Forex Reserves Provide a Buffer
Subbarao pointed to India's foreign exchange reserves, which stood at approximately $640 billion as of late 2024, as the most critical improvement. "In 2013, we were bleeding reserves to defend the rupee," he told NDTV. "Today, the buffer is incomparably larger." During the 2013 taper tantrum, India burned through roughly $15 billion in reserves over six months to prop up the rupee, which fell to historic lows near 68 per dollar.
Oil Import Vulnerability Persists
India imports more than 85% of its crude oil needs, with the Middle East supplying roughly 60% of those volumes. A disruption involving Iran— whether a direct strike or naval blockade in the Strait of Hormuz— would send Brent crude prices sharply higher, squeezing India's import bill. Subbarao acknowledged this exposure but argued that the structural response capacity has improved. The government has built strategic petroleum reserves in Visakhapatnam and Chennai capable of covering about 10 days of consumption, while five public-sector refiners have diversified processing agreements across Saudi Arabia, the UAE, and West Africa.
Refining Capacity as a Counterweight
India's refining sector has expanded dramatically since 2013. The country now operates the world's fourth-largest refining capacity, with operators like Indian Oil Corporation and Reliance Industries able to process heavy sour crude that many Western refineries cannot. This flexibility means New Delhi can redirect procurement chains faster than it could eleven years ago, Subbarao explained.
Monetary Policy Room Has Narrowed
Despite the reserve advantage, Subbarao cautioned against complacency. The Reserve Bank of India faces a difficult trade-off if oil prices spike and push inflation above the 6% upper target band while economic growth slows. Repo rates currently sit at 6.5% after the RBI paused its hiking cycle in February. "You cannot cut rates to刺激 growth if inflation is burning, and you cannot hike if the economy is softening," Subbarao said. "That is the bind."
Fiscal Strain from Energy Subsidies
Any sharp rally in crude above $100 per barrel would reignite calls for fuel subsidies that the government of Prime Minister Narendra Modi has worked to dismantle since 2014. Subsidies cost New Delhi approximately $20 billion in fiscal year 2013 alone, forcing budget reallocations that squeezed infrastructure spending.
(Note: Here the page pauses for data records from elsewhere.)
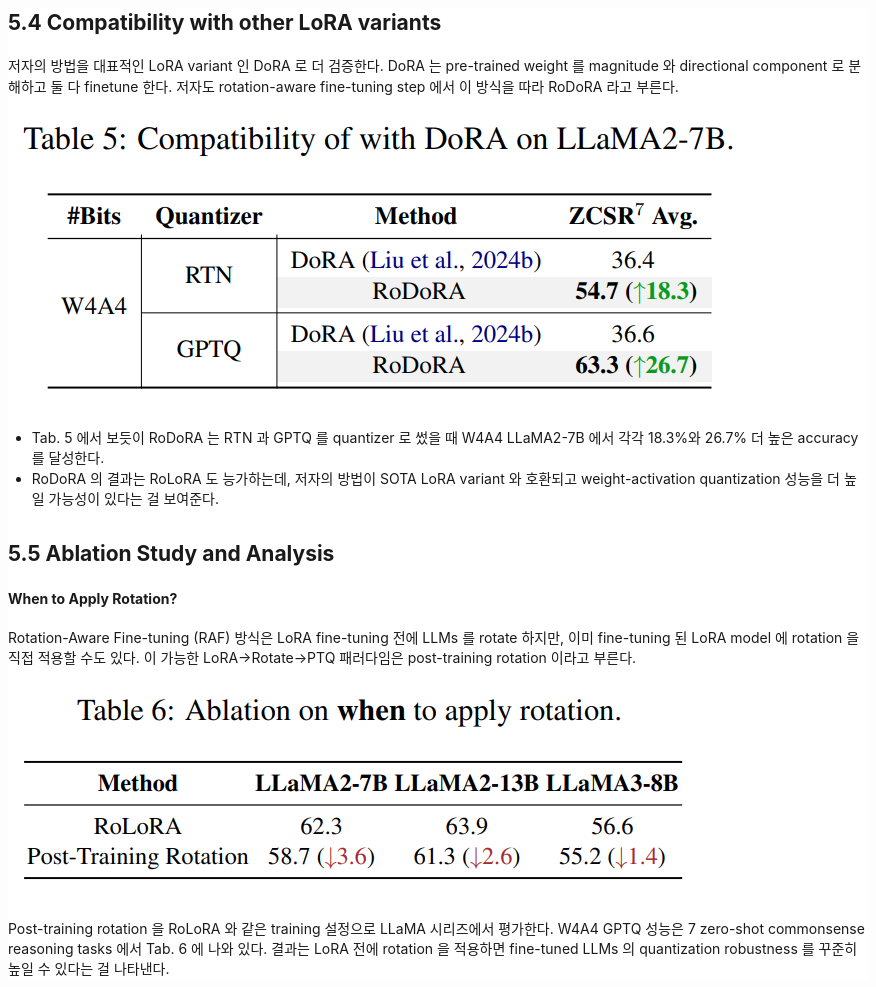 ## 5.4 Compatibility with other LoRA variants

저자의 방법을 대표적인 LoRA variant 인 DoRA 로 더 검증한다. DoRA 는 pre-trained weight 를 magnitude 와 directional component 로 분해하고 둘 다 finetune 한다. 저자도 rotation-aware fine-tuning step 에서 이 방식을 따라 RoDoRA 라고 부른다.

![Table 5](image-41.png)

- Tab. 5 에서 보듯이 RoDoRA 는 RTN 과 GPTQ 를 quantizer 로 썼을 때 W4A4 LLaMA2-7B 에서 각각 18.3%와 26.7% 더 높은 accuracy 를 달성한다. 
- RoDoRA 의 결과는 RoLoRA 도 능가하는데, 저자의 방법이 SOTA LoRA variant 와 호환되고 weight-activation quantization 성능을 더 높일 가능성이 있다는 걸 보여준다.

## 5.5 Ablation Study and Analysis

#### When to Apply Rotation? 

Rotation-Aware Fine-tuning (RAF) 방식은 LoRA fine-tuning 전에 LLMs 를 rotate 하지만, 이미 fine-tuning 된 LoRA model 에 rotation 을 직접 적용할 수도 있다. 이 가능한 LoRA→Rotate→PTQ 패러다임은 post-training rotation 이라고 부른다. 

![Table 6](image-42.png)

Post-training rotation 을 RoLoRA 와 같은 training 설정으로 LLaMA 시리즈에서 평가한다. W4A4 GPTQ 성능은 7 zero-shot commonsense reasoning tasks 에서 Tab. 6 에 나와 있다. 결과는 LoRA 전에 rotation 을 적용하면 fine-tuned LLMs 의 quantization robustness 를 꾸준히 높일 수 있다는 걸 나타낸다.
Finance Minister Nirmala Sitharaman's February budget assumed an oil price of $75 per barrel for breakeven calculations.
What Happens Next
Global oil markets are pricing in a risk premium for Middle East supply disruption following months of Houthi attacks on Red Sea shipping and exchanges of fire between Israel and Iranian-aligned groups. Brent futures have climbed 12% since January to trade near $87 per barrel. Markets will watch U.S. Secretary of State Antony Blinken's weekend talks in Saudi Arabia closely— any diplomatic breakdown could push prices toward $95 and force the RBI to convene an emergency monetary policy meeting, analysts at Barclays wrote in a note Tuesday.
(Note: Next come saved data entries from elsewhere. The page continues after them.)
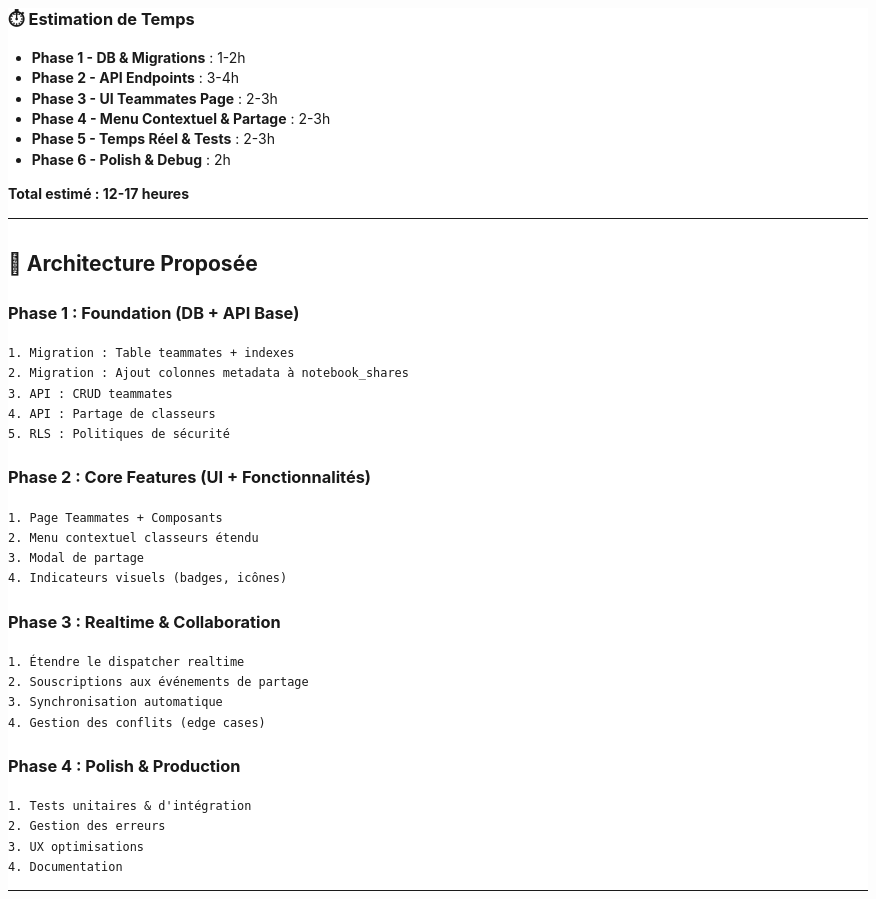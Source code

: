 ### ⏱️ **Estimation de Temps**

- **Phase 1 - DB & Migrations** : 1-2h
- **Phase 2 - API Endpoints** : 3-4h
- **Phase 3 - UI Teammates Page** : 2-3h
- **Phase 4 - Menu Contextuel & Partage** : 2-3h
- **Phase 5 - Temps Réel & Tests** : 2-3h
- **Phase 6 - Polish & Debug** : 2h

**Total estimé : 12-17 heures**

---

## 🎯 Architecture Proposée

### **Phase 1 : Foundation (DB + API Base)**

```
1. Migration : Table teammates + indexes
2. Migration : Ajout colonnes metadata à notebook_shares
3. API : CRUD teammates
4. API : Partage de classeurs
5. RLS : Politiques de sécurité
```

### **Phase 2 : Core Features (UI + Fonctionnalités)**

```
1. Page Teammates + Composants
2. Menu contextuel classeurs étendu
3. Modal de partage
4. Indicateurs visuels (badges, icônes)
```

### **Phase 3 : Realtime & Collaboration**

```
1. Étendre le dispatcher realtime
2. Souscriptions aux événements de partage
3. Synchronisation automatique
4. Gestion des conflits (edge cases)
```

### **Phase 4 : Polish & Production**

```
1. Tests unitaires & d'intégration
2. Gestion des erreurs
3. UX optimisations
4. Documentation
```

---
The 2013 Lesson India Does Not Want to Repeat
The 2013 crisis taught India's policymakers that external shocks require pre-emptive buffers. The current account deficit that year hit 4.8% of GDP, the highest in decades, as oil imports surged while foreign capital fled emerging markets. Subbarao urged the government to resist any subsidy backtracking that could undermine fiscal credibility. "The institutions are stronger," he said. "But strength is only useful if you use it wisely."
Investors should monitor India's crude import dashboard, released weekly by the Petroleum Planning and Analysis Cell, for early signs of inventory drawdowns that would signal accelerating stress ahead of any further price escalation.